Domain and Range: The domain is all real numbers, while the range is [0,∞).
- If the function is positive the lowest value for the range will be the y-value of the vertex.
- If the function is negative the highest value for the range will be the y-value of the vertex.

Graphing Quadratics in Vertex Form

Let's explore how to graph quadratic functions using the vertex form:

f(x) = a(x-h)² + k

We will examine how the parameters a, h, and k affect the graph.

1. Scale Factor (a):

The value of a determines whether the parabola is vertically stretched, compressed, or reflected:

When 𝑎 > 1, the graph experiences a vertical stretch, making the parabola narrower than the parent function.
Example: f(x) = 2x², with a = 2. Graph will be stretched by a scale of 2.
When 0 < 𝑎 < 1, the graph undergoes a vertical compression, making the parabola wider.
Example: f(x) = ¹/₂ x², with a = ¹/₂. Graph will be compressed by a scale of ¹/₂.
When 𝑎 < 0, the graph is reflected across the x-axis, flipping the parabola upside down.
Example: f(x) = -x², with a = -1

Title, Transformation: Change in a. Text stating "changes in the a term cause changes in the scale or stretch." Three graphs, all with a yellow y=x^2 curve. The graph on the left also has a blue curve y=2x^2, the middle y=0.5x^2, the right y=-x^2.

2. Horizontal Shift (h):

The h term controls the horizontal shift of the parabola:

If ℎ > 0, the graph shifts to the right.
Example: f(x) = (x-2)², with h = 2. Graph will be shifted two units to the right.
If ℎ < 0, the graph shifts to the left.
Example: f(x) = (x+2)², with h = -2. Graph will be shifted two units to the left.
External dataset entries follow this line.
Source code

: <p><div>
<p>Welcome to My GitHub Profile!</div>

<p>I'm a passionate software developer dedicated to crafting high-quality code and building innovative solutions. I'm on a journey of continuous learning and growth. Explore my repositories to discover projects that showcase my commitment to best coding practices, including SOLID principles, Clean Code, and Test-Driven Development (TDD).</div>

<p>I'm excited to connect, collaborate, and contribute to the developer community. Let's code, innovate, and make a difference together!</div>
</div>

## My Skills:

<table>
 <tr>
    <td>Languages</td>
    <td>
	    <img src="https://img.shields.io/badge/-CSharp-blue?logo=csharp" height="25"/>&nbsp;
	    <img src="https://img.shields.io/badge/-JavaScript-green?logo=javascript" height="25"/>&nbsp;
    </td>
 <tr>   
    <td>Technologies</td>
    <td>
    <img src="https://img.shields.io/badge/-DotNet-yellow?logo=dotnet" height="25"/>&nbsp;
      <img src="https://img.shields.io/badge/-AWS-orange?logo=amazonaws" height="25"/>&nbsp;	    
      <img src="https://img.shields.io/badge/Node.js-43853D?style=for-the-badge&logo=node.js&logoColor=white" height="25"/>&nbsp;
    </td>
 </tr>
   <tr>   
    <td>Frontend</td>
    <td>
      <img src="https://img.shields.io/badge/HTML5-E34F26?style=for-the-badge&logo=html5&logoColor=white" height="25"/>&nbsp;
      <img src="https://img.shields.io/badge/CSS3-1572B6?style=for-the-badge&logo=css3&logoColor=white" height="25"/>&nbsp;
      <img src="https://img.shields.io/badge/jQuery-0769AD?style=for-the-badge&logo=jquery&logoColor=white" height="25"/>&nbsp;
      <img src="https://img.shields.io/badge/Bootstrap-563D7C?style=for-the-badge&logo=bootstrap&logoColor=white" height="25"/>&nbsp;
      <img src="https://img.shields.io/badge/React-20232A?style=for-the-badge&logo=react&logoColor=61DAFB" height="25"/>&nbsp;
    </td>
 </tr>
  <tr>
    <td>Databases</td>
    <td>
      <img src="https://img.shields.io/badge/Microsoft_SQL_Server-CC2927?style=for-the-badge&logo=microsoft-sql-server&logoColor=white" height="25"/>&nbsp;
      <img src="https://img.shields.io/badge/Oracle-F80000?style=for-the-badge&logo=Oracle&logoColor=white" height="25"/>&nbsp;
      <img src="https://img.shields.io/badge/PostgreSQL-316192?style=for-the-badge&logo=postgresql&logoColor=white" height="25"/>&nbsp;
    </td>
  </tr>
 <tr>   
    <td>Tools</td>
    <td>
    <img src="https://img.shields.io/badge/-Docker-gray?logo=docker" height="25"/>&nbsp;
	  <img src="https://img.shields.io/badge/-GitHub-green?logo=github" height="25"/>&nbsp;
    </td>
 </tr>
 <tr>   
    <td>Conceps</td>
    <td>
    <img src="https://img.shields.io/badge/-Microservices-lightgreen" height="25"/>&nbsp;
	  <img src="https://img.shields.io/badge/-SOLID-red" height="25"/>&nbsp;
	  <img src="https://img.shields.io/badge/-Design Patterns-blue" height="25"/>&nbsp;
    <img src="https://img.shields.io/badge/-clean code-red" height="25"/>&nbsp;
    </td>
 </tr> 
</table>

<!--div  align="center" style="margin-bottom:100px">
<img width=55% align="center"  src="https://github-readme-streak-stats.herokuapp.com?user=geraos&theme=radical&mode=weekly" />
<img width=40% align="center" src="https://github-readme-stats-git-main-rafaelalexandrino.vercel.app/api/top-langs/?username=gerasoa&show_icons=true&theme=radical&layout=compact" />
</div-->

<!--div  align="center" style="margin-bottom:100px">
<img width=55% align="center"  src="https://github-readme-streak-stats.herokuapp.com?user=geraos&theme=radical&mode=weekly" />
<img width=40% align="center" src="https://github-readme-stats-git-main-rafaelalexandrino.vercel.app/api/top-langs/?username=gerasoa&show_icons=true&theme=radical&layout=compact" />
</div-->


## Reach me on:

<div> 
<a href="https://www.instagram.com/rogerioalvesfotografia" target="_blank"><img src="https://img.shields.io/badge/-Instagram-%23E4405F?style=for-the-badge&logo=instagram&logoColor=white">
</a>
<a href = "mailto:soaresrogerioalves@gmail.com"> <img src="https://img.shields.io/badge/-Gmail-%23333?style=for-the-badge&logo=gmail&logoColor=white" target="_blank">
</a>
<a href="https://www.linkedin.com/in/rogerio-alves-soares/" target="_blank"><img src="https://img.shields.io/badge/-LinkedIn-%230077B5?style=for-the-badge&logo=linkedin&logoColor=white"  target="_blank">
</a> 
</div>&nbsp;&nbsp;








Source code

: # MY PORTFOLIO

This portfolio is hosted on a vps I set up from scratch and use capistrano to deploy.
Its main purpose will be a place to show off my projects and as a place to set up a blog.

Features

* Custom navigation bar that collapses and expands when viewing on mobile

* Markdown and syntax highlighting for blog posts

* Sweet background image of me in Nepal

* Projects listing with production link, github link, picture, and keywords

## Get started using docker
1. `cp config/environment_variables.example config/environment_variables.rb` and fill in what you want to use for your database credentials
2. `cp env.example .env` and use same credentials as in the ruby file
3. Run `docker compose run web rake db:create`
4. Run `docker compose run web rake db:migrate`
Title Transformation: Change in h. Text stating changes in the h term will cause a horizontal shift. Two graphs below, both have a yellow y=x^2 curve. The left also has a blue y=(x-2)^2 curve, the right y=(x+2)^2 curve.

Because of the way the vertex form is presented, the sign of the h term will appear opposite.

3. Vertical Shift (k):

The k term controls the vertical movement of the graph:

If 𝑘 > 0, the graph shifts upward.
Example: f(x) = x² + 3, with k = 3. Graph will be shifted 3 units upward.
If 𝑘 < 0, the graph shifts downward.
Example: f(x) = x² - 3, with k = -3. Graph will be shifted 3 units downward.

Title Transformation: Change in k. Text stating changes in the k term will cause a horizontal shift. Two graphs below, both have a yellow y=x^2 curve. The left also has a blue y=x^2+3 curve, the right y=x^2-3 curve.

The Vertex and Line of Symmetry

The vertex of the parabola is located at (h, k). The value of h also defines the line of symmetry, which is the vertical line x = h that divides the parabola into two mirror images.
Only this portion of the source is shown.